[Feature] Support mtp overlap schedule (#7001)

This commit is contained in:
sunxin
2026-04-01 14:24:26 +08:00
committed by GitHub
parent c6f0c5c3a6
commit c29e86fc9d
23 changed files with 215 additions and 138 deletions
+43 -17
View File
@@ -71,7 +71,7 @@ else:
set_data_ipc,
unset_data_ipc,
)
from fastdeploy.model_executor.pre_and_post_process import pre_process
from fastdeploy.model_executor.pre_and_post_process import async_set_value, pre_process
from fastdeploy.worker.input_batch import (
ProposerInputBatch,
@@ -143,6 +143,7 @@ class MTPProposer(Proposer):
# Forward meta store the global meta information of the forward
self.forward_meta = None
self.exist_prefill_flag = False
def _update_mtp_config(self, main_model):
"""
@@ -499,6 +500,7 @@ class MTPProposer(Proposer):
self.model_inputs["batch_drop"][idx : idx + 1] = False
self.model_inputs["seq_lens_encoder"][idx : idx + 1] = length
self.exist_prefill_flag = True
self.model_inputs["seq_lens_decoder"][idx : idx + 1] = prefill_start_index
self.model_inputs["seq_lens_this_time_buffer"][idx : idx + 1] = length
self.model_inputs["step_idx"][idx : idx + 1] = (
@@ -521,6 +523,7 @@ class MTPProposer(Proposer):
self.fd_config.scheduler_config.splitwise_role == "decode"

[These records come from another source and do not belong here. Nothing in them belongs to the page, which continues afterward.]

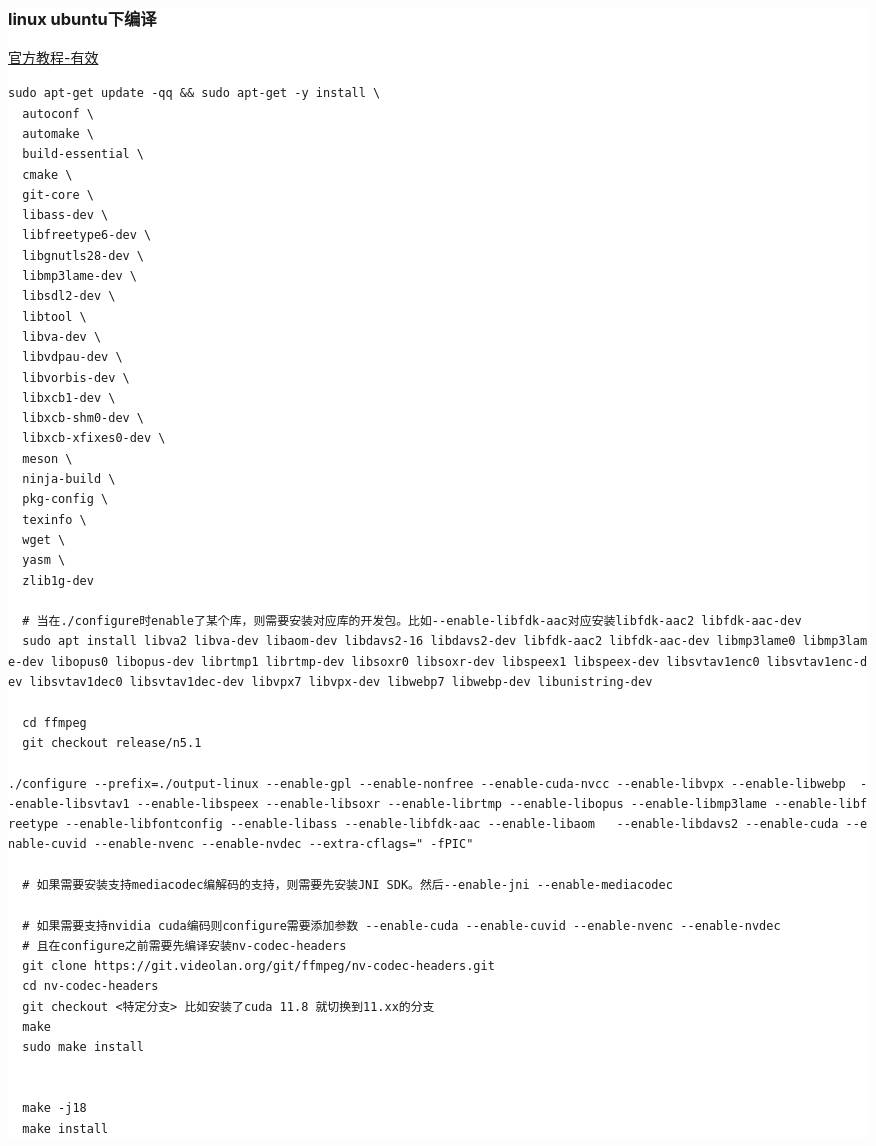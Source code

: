 ### linux ubuntu下编译
[官方教程-有效](https://trac.ffmpeg.org/wiki/CompilationGuide/Ubuntu)
```
sudo apt-get update -qq && sudo apt-get -y install \
  autoconf \
  automake \
  build-essential \
  cmake \
  git-core \
  libass-dev \
  libfreetype6-dev \
  libgnutls28-dev \
  libmp3lame-dev \
  libsdl2-dev \
  libtool \
  libva-dev \
  libvdpau-dev \
  libvorbis-dev \
  libxcb1-dev \
  libxcb-shm0-dev \
  libxcb-xfixes0-dev \
  meson \
  ninja-build \
  pkg-config \
  texinfo \
  wget \
  yasm \
  zlib1g-dev
  
  # 当在./configure时enable了某个库，则需要安装对应库的开发包。比如--enable-libfdk-aac对应安装libfdk-aac2 libfdk-aac-dev
  sudo apt install libva2 libva-dev libaom-dev libdavs2-16 libdavs2-dev libfdk-aac2 libfdk-aac-dev libmp3lame0 libmp3lame-dev libopus0 libopus-dev librtmp1 librtmp-dev libsoxr0 libsoxr-dev libspeex1 libspeex-dev libsvtav1enc0 libsvtav1enc-dev libsvtav1dec0 libsvtav1dec-dev libvpx7 libvpx-dev libwebp7 libwebp-dev libunistring-dev
  
  cd ffmpeg
  git checkout release/n5.1
  
./configure --prefix=./output-linux --enable-gpl --enable-nonfree --enable-cuda-nvcc --enable-libvpx --enable-libwebp  --enable-libsvtav1 --enable-libspeex --enable-libsoxr --enable-librtmp --enable-libopus --enable-libmp3lame --enable-libfreetype --enable-libfontconfig --enable-libass --enable-libfdk-aac --enable-libaom   --enable-libdavs2 --enable-cuda --enable-cuvid --enable-nvenc --enable-nvdec --extra-cflags=" -fPIC"
  
  # 如果需要安装支持mediacodec编解码的支持，则需要先安装JNI SDK。然后--enable-jni --enable-mediacodec
  
  # 如果需要支持nvidia cuda编码则configure需要添加参数 --enable-cuda --enable-cuvid --enable-nvenc --enable-nvdec
  # 且在configure之前需要先编译安装nv-codec-headers
  git clone https://git.videolan.org/git/ffmpeg/nv-codec-headers.git
  cd nv-codec-headers
  git checkout <特定分支> 比如安装了cuda 11.8 就切换到11.xx的分支
  make
  sudo make install
  
  
  make -j18
  make install
```
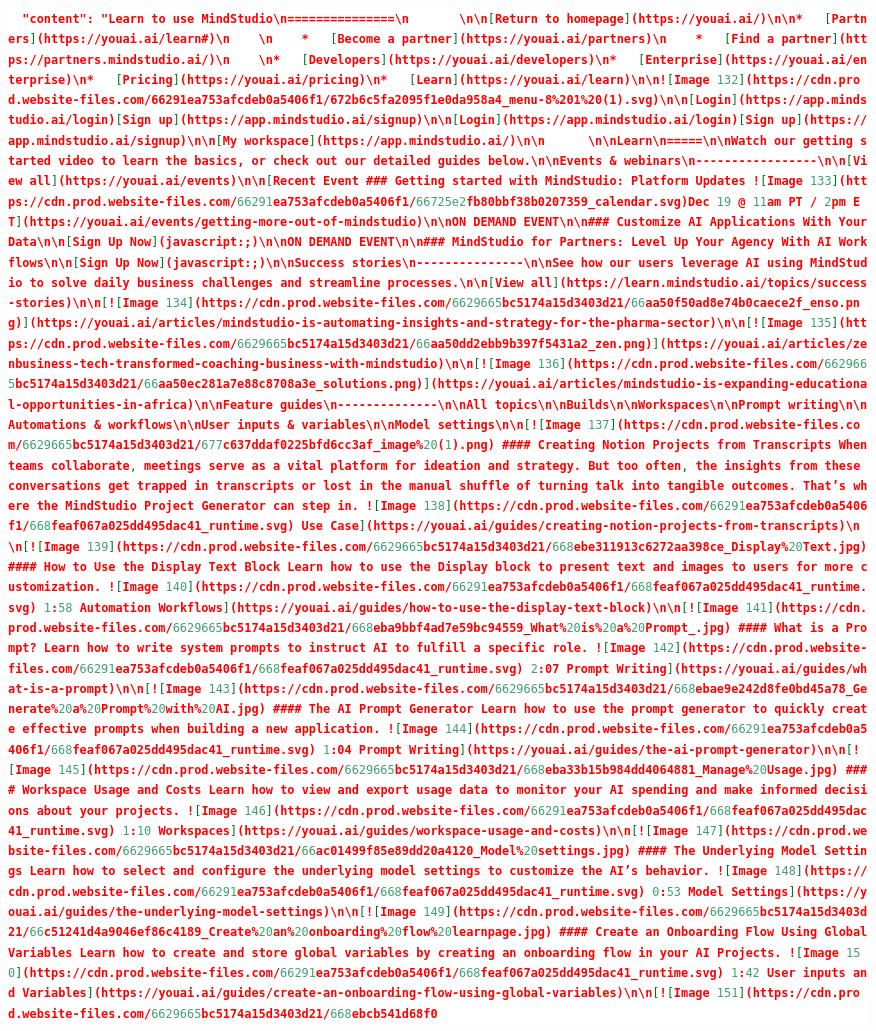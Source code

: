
 ```json
  "content": "Learn to use MindStudio\n===============\n       \n\n[Return to homepage](https://youai.ai/)\n\n*   [Partners](https://youai.ai/learn#)\n    \n    *   [Become a partner](https://youai.ai/partners)\n    *   [Find a partner](https://partners.mindstudio.ai/)\n    \n*   [Developers](https://youai.ai/developers)\n*   [Enterprise](https://youai.ai/enterprise)\n*   [Pricing](https://youai.ai/pricing)\n*   [Learn](https://youai.ai/learn)\n\n![Image 132](https://cdn.prod.website-files.com/66291ea753afcdeb0a5406f1/672b6c5fa2095f1e0da958a4_menu-8%201%20(1).svg)\n\n[Login](https://app.mindstudio.ai/login)[Sign up](https://app.mindstudio.ai/signup)\n\n[Login](https://app.mindstudio.ai/login)[Sign up](https://app.mindstudio.ai/signup)\n\n[My workspace](https://app.mindstudio.ai/)\n\n      \n\nLearn\n=====\n\nWatch our getting started video to learn the basics, or check out our detailed guides below.\n\nEvents & webinars\n-----------------\n\n[View all](https://youai.ai/events)\n\n[Recent Event ### Getting started with MindStudio: Platform Updates ![Image 133](https://cdn.prod.website-files.com/66291ea753afcdeb0a5406f1/66725e2fb80bbf38b0207359_calendar.svg)Dec 19 @ 11am PT / 2pm ET](https://youai.ai/events/getting-more-out-of-mindstudio)\n\nON DEMAND EVENT\n\n### Customize AI Applications With Your Data\n\n[Sign Up Now](javascript:;)\n\nON DEMAND EVENT\n\n### MindStudio for Partners: Level Up Your Agency With AI Workflows\n\n[Sign Up Now](javascript:;)\n\nSuccess stories\n---------------\n\nSee how our users leverage AI using MindStudio to solve daily business challenges and streamline processes.\n\n[View all](https://learn.mindstudio.ai/topics/success-stories)\n\n[![Image 134](https://cdn.prod.website-files.com/6629665bc5174a15d3403d21/66aa50f50ad8e74b0caece2f_enso.png)](https://youai.ai/articles/mindstudio-is-automating-insights-and-strategy-for-the-pharma-sector)\n\n[![Image 135](https://cdn.prod.website-files.com/6629665bc5174a15d3403d21/66aa50dd2ebb9b397f5431a2_zen.png)](https://youai.ai/articles/zenbusiness-tech-transformed-coaching-business-with-mindstudio)\n\n[![Image 136](https://cdn.prod.website-files.com/6629665bc5174a15d3403d21/66aa50ec281a7e88c8708a3e_solutions.png)](https://youai.ai/articles/mindstudio-is-expanding-educational-opportunities-in-africa)\n\nFeature guides\n--------------\n\nAll topics\n\nBuilds\n\nWorkspaces\n\nPrompt writing\n\nAutomations & workflows\n\nUser inputs & variables\n\nModel settings\n\n[![Image 137](https://cdn.prod.website-files.com/6629665bc5174a15d3403d21/677c637ddaf0225bfd6cc3af_image%20(1).png) #### Creating Notion Projects from Transcripts When teams collaborate, meetings serve as a vital platform for ideation and strategy. But too often, the insights from these conversations get trapped in transcripts or lost in the manual shuffle of turning talk into tangible outcomes. That’s where the MindStudio Project Generator can step in. ![Image 138](https://cdn.prod.website-files.com/66291ea753afcdeb0a5406f1/668feaf067a025dd495dac41_runtime.svg) Use Case](https://youai.ai/guides/creating-notion-projects-from-transcripts)\n\n[![Image 139](https://cdn.prod.website-files.com/6629665bc5174a15d3403d21/668ebe311913c6272aa398ce_Display%20Text.jpg) #### How to Use the Display Text Block Learn how to use the Display block to present text and images to users for more customization. ![Image 140](https://cdn.prod.website-files.com/66291ea753afcdeb0a5406f1/668feaf067a025dd495dac41_runtime.svg) 1:58 Automation Workflows](https://youai.ai/guides/how-to-use-the-display-text-block)\n\n[![Image 141](https://cdn.prod.website-files.com/6629665bc5174a15d3403d21/668eba9bbf4ad7e59bc94559_What%20is%20a%20Prompt_.jpg) #### What is a Prompt? Learn how to write system prompts to instruct AI to fulfill a specific role. ![Image 142](https://cdn.prod.website-files.com/66291ea753afcdeb0a5406f1/668feaf067a025dd495dac41_runtime.svg) 2:07 Prompt Writing](https://youai.ai/guides/what-is-a-prompt)\n\n[![Image 143](https://cdn.prod.website-files.com/6629665bc5174a15d3403d21/668ebae9e242d8fe0bd45a78_Generate%20a%20Prompt%20with%20AI.jpg) #### The AI Prompt Generator Learn how to use the prompt generator to quickly create effective prompts when building a new application. ![Image 144](https://cdn.prod.website-files.com/66291ea753afcdeb0a5406f1/668feaf067a025dd495dac41_runtime.svg) 1:04 Prompt Writing](https://youai.ai/guides/the-ai-prompt-generator)\n\n[![Image 145](https://cdn.prod.website-files.com/6629665bc5174a15d3403d21/668eba33b15b984dd4064881_Manage%20Usage.jpg) #### Workspace Usage and Costs Learn how to view and export usage data to monitor your AI spending and make informed decisions about your projects. ![Image 146](https://cdn.prod.website-files.com/66291ea753afcdeb0a5406f1/668feaf067a025dd495dac41_runtime.svg) 1:10 Workspaces](https://youai.ai/guides/workspace-usage-and-costs)\n\n[![Image 147](https://cdn.prod.website-files.com/6629665bc5174a15d3403d21/66ac01499f85e89dd20a4120_Model%20settings.jpg) #### The Underlying Model Settings Learn how to select and configure the underlying model settings to customize the AI’s behavior. ![Image 148](https://cdn.prod.website-files.com/66291ea753afcdeb0a5406f1/668feaf067a025dd495dac41_runtime.svg) 0:53 Model Settings](https://youai.ai/guides/the-underlying-model-settings)\n\n[![Image 149](https://cdn.prod.website-files.com/6629665bc5174a15d3403d21/66c51241d4a9046ef86c4189_Create%20an%20onboarding%20flow%20learnpage.jpg) #### Create an Onboarding Flow Using Global Variables Learn how to create and store global variables by creating an onboarding flow in your AI Projects. ![Image 150](https://cdn.prod.website-files.com/66291ea753afcdeb0a5406f1/668feaf067a025dd495dac41_runtime.svg) 1:42 User inputs and Variables](https://youai.ai/guides/create-an-onboarding-flow-using-global-variables)\n\n[![Image 151](https://cdn.prod.website-files.com/6629665bc5174a15d3403d21/668ebcb541d68f0
```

): # In PD, we continue to decode after P generates first token
self.model_inputs["seq_lens_encoder"][idx : idx + 1] = 0
self.exist_prefill_flag = False
self.model_inputs["recompute_token_num"][idx : idx + 1] = 0
self.model_inputs["seq_lens_this_time_buffer"][idx : idx + 1] = length + 1
# NOTE(liuzichang):
@@ -531,9 +534,14 @@ class MTPProposer(Proposer):
encoder_block_num = len(request.block_tables)
self.model_inputs["encoder_block_lens"][idx : idx + 1] = encoder_block_num
self.model_inputs["block_tables"][idx : idx + 1, :] = -1
self.model_inputs["block_tables"][idx : idx + 1, :encoder_block_num] = np.array(
request.block_tables, dtype="int32"
)
if current_platform.is_cuda():
async_set_value(
self.model_inputs["block_tables"][idx : idx + 1, :encoder_block_num], request.block_tables
)
else:
self.model_inputs["block_tables"][idx : idx + 1, :encoder_block_num] = np.array(
request.block_tables, dtype="int32"
)
# if self.model_inputs["is_block_step"][idx]: # has tasks to continue to decode
# has_decode_task = True
# continue
@@ -631,7 +639,6 @@ class MTPProposer(Proposer):
self.model_inputs["block_tables"][idx : idx + 1, :encoder_block_num] = np.array(
request.get("block_tables"), dtype="int32"
)
self.model_inputs["not_need_stop"][0] = True
self.model_inputs.seq_lens_this_time = self.model_inputs["seq_lens_this_time_buffer"]
def _initialize_forward_meta(self, step_use_cudagraph: bool = False, is_dummy_run: bool = False, substep: int = 0):
@@ -706,10 +713,7 @@ class MTPProposer(Proposer):
"""
check whether prefill stage exist
"""
if np.any(self.share_inputs["seq_lens_encoder"].numpy() > 0):
return 1
else:
return 0
return self.exist_prefill_flag
def _prepare_inputs_cuda(self, full_hidden_states):
"""
@@ -729,7 +733,7 @@ class MTPProposer(Proposer):
self.model_inputs["seq_lens_encoder"],
self.model_inputs["seq_lens_decoder"],
self.model_inputs["step_idx"],
self.model_inputs["not_need_stop"],
self.model_inputs["not_need_stop_device"],
self.model_inputs["pre_ids"],
self.target_model_inputs["accept_tokens"],
self.target_model_inputs["accept_num"],
@@ -822,7 +826,11 @@ class MTPProposer(Proposer):
else self.model_inputs["output_cum_offsets"]
),
self.model_inputs["stop_flags"],
self.model_inputs["not_need_stop"],
(
self.model_inputs["not_need_stop_device"]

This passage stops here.